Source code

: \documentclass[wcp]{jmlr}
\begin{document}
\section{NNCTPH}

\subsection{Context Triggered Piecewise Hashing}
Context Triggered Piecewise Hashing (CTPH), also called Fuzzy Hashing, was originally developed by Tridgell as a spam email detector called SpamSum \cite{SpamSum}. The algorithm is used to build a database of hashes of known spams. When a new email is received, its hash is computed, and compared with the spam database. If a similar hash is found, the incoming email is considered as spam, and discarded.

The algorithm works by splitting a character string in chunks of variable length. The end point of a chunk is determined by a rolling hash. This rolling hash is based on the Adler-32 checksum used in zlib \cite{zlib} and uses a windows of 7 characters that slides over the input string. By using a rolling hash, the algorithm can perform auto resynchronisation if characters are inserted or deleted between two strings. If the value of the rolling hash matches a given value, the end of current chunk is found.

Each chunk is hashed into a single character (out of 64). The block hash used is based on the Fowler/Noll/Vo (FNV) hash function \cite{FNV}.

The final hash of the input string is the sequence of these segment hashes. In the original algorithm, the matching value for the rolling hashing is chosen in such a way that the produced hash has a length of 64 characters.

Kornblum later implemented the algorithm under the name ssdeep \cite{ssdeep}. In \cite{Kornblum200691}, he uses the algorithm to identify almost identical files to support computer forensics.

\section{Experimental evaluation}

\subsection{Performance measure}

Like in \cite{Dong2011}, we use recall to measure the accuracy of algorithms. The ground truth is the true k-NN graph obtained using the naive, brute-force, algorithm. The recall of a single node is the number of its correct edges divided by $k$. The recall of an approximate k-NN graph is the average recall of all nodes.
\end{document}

▶ **Work to complete**: Output the listing above in its entirety, exactly as given.

▶ **Result of the task**:
Source code

: \documentclass[wcp]{jmlr}
\begin{document}
\section{NNCTPH}

\subsection{Context Triggered Piecewise Hashing}
Context Triggered Piecewise Hashing (CTPH), also called Fuzzy Hashing, was originally developed by Tridgell as a spam email detector called SpamSum \cite{SpamSum}. The algorithm is used to build a database of hashes of known spams. When a new email is received, its hash is computed, and compared with the spam database. If a similar hash is found, the incoming email is considered as spam, and discarded.

The algorithm works by splitting a character string in chunks of variable length. The end point of a chunk is determined by a rolling hash. This rolling hash is based on the Adler-32 checksum used in zlib \cite{zlib} and uses a windows of 7 characters that slides over the input string. By using a rolling hash, the algorithm can perform auto resynchronisation if characters are inserted or deleted between two strings. If the value of the rolling hash matches a given value, the end of current chunk is found.

Each chunk is hashed into a single character (out of 64). The block hash used is based on the Fowler/Noll/Vo (FNV) hash function \cite{FNV}.

The final hash of the input string is the sequence of these segment hashes. In the original algorithm, the matching value for the rolling hashing is chosen in such a way that the produced hash has a length of 64 characters.

Kornblum later implemented the algorithm under the name ssdeep \cite{ssdeep}. In \cite{Kornblum200691}, he uses the algorithm to identify almost identical files to support computer forensics.

\section{Experimental evaluation}

\subsection{Performance measure}

Like in \cite{Dong2011}, we use recall to measure the accuracy of algorithms. The ground truth is the true k-NN graph obtained using the naive, brute-force, algorithm. The recall of a single node is the number of its correct edges divided by $k$. The recall of an approximate k-NN graph is the average recall of all nodes.
\end{document}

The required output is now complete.